→ WHAT THE TASK REQUIRES: The records below are to be duplicated character for character.

Records from a dataset:
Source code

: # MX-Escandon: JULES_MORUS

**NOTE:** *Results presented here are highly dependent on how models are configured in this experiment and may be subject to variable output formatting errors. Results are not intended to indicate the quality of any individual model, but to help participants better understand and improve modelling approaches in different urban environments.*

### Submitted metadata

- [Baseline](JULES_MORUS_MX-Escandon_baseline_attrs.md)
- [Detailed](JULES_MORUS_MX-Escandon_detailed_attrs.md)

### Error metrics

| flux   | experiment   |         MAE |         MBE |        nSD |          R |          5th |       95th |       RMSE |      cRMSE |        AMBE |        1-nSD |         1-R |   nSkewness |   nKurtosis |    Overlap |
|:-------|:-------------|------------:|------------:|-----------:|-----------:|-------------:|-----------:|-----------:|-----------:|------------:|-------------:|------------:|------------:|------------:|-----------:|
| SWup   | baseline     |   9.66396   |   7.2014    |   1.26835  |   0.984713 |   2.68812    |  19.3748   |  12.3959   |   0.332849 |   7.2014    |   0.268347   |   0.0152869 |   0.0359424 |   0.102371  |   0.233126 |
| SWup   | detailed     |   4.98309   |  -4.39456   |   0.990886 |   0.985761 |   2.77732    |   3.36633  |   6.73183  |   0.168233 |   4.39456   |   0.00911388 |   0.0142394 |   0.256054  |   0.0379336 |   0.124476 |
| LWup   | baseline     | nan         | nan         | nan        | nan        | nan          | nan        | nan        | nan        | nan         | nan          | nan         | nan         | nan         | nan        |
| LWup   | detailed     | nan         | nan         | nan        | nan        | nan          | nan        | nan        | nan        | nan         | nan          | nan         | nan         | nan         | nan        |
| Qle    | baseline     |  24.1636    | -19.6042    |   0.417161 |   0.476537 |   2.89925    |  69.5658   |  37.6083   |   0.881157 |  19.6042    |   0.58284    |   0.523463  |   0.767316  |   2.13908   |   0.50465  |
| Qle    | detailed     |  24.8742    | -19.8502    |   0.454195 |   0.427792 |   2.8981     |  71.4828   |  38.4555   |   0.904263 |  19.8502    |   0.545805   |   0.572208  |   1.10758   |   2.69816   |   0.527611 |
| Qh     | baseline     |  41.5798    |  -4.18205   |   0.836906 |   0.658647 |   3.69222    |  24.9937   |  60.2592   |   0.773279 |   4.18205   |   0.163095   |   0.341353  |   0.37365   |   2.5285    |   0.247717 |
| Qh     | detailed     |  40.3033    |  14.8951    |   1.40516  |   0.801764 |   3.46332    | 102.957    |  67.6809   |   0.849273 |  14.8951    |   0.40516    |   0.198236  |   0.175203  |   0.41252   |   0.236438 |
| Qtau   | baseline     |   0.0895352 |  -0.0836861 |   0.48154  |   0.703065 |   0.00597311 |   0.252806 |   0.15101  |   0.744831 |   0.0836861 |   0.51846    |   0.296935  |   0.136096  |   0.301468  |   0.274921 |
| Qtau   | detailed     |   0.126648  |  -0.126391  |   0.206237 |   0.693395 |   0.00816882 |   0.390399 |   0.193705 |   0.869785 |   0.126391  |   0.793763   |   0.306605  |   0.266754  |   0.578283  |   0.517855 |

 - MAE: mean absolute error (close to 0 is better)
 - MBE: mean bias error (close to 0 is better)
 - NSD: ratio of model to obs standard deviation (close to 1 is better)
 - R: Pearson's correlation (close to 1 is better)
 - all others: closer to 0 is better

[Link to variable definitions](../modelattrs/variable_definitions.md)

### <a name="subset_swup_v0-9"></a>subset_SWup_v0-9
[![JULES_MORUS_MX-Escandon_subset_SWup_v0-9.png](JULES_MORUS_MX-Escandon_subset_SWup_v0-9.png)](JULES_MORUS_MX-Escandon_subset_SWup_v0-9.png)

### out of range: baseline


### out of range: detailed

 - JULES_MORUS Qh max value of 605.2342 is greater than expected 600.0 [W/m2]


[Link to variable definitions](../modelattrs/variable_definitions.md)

→ THE ANSWER:
Source code

: # MX-Escandon: JULES_MORUS

**NOTE:** *Results presented here are highly dependent on how models are configured in this experiment and may be subject to variable output formatting errors. Results are not intended to indicate the quality of any individual model, but to help participants better understand and improve modelling approaches in different urban environments.*

### Submitted metadata

- [Baseline](JULES_MORUS_MX-Escandon_baseline_attrs.md)
- [Detailed](JULES_MORUS_MX-Escandon_detailed_attrs.md)

### Error metrics

| flux   | experiment   |         MAE |         MBE |        nSD |          R |          5th |       95th |       RMSE |      cRMSE |        AMBE |        1-nSD |         1-R |   nSkewness |   nKurtosis |    Overlap |
|:-------|:-------------|------------:|------------:|-----------:|-----------:|-------------:|-----------:|-----------:|-----------:|------------:|-------------:|------------:|------------:|------------:|-----------:|
| SWup   | baseline     |   9.66396   |   7.2014    |   1.26835  |   0.984713 |   2.68812    |  19.3748   |  12.3959   |   0.332849 |   7.2014    |   0.268347   |   0.0152869 |   0.0359424 |   0.102371  |   0.233126 |
| SWup   | detailed     |   4.98309   |  -4.39456   |   0.990886 |   0.985761 |   2.77732    |   3.36633  |   6.73183  |   0.168233 |   4.39456   |   0.00911388 |   0.0142394 |   0.256054  |   0.0379336 |   0.124476 |
| LWup   | baseline     | nan         | nan         | nan        | nan        | nan          | nan        | nan        | nan        | nan         | nan          | nan         | nan         | nan         | nan        |
| LWup   | detailed     | nan         | nan         | nan        | nan        | nan          | nan        | nan        | nan        | nan         | nan          | nan         | nan         | nan         | nan        |
| Qle    | baseline     |  24.1636    | -19.6042    |   0.417161 |   0.476537 |   2.89925    |  69.5658   |  37.6083   |   0.881157 |  19.6042    |   0.58284    |   0.523463  |   0.767316  |   2.13908   |   0.50465  |
| Qle    | detailed     |  24.8742    | -19.8502    |   0.454195 |   0.427792 |   2.8981     |  71.4828   |  38.4555   |   0.904263 |  19.8502    |   0.545805   |   0.572208  |   1.10758   |   2.69816   |   0.527611 |
| Qh     | baseline     |  41.5798    |  -4.18205   |   0.836906 |   0.658647 |   3.69222    |  24.9937   |  60.2592   |   0.773279 |   4.18205   |   0.163095   |   0.341353  |   0.37365   |   2.5285    |   0.247717 |
| Qh     | detailed     |  40.3033    |  14.8951    |   1.40516  |   0.801764 |   3.46332    | 102.957    |  67.6809   |   0.849273 |  14.8951    |   0.40516    |   0.198236  |   0.175203  |   0.41252   |   0.236438 |
| Qtau   | baseline     |   0.0895352 |  -0.0836861 |   0.48154  |   0.703065 |   0.00597311 |   0.252806 |   0.15101  |   0.744831 |   0.0836861 |   0.51846    |   0.296935  |   0.136096  |   0.301468  |   0.274921 |
| Qtau   | detailed     |   0.126648  |  -0.126391  |   0.206237 |   0.693395 |   0.00816882 |   0.390399 |   0.193705 |   0.869785 |   0.126391  |   0.793763   |   0.306605  |   0.266754  |   0.578283  |   0.517855 |

 - MAE: mean absolute error (close to 0 is better)
 - MBE: mean bias error (close to 0 is better)
 - NSD: ratio of model to obs standard deviation (close to 1 is better)
 - R: Pearson's correlation (close to 1 is better)
 - all others: closer to 0 is better

[Link to variable definitions](../modelattrs/variable_definitions.md)

### <a name="subset_swup_v0-9"></a>subset_SWup_v0-9
[![JULES_MORUS_MX-Escandon_subset_SWup_v0-9.png](JULES_MORUS_MX-Escandon_subset_SWup_v0-9.png)](JULES_MORUS_MX-Escandon_subset_SWup_v0-9.png)

### out of range: baseline


### out of range: detailed

 - JULES_MORUS Qh max value of 605.2342 is greater than expected 600.0 [W/m2]


[Link to variable definitions](../modelattrs/variable_definitions.md)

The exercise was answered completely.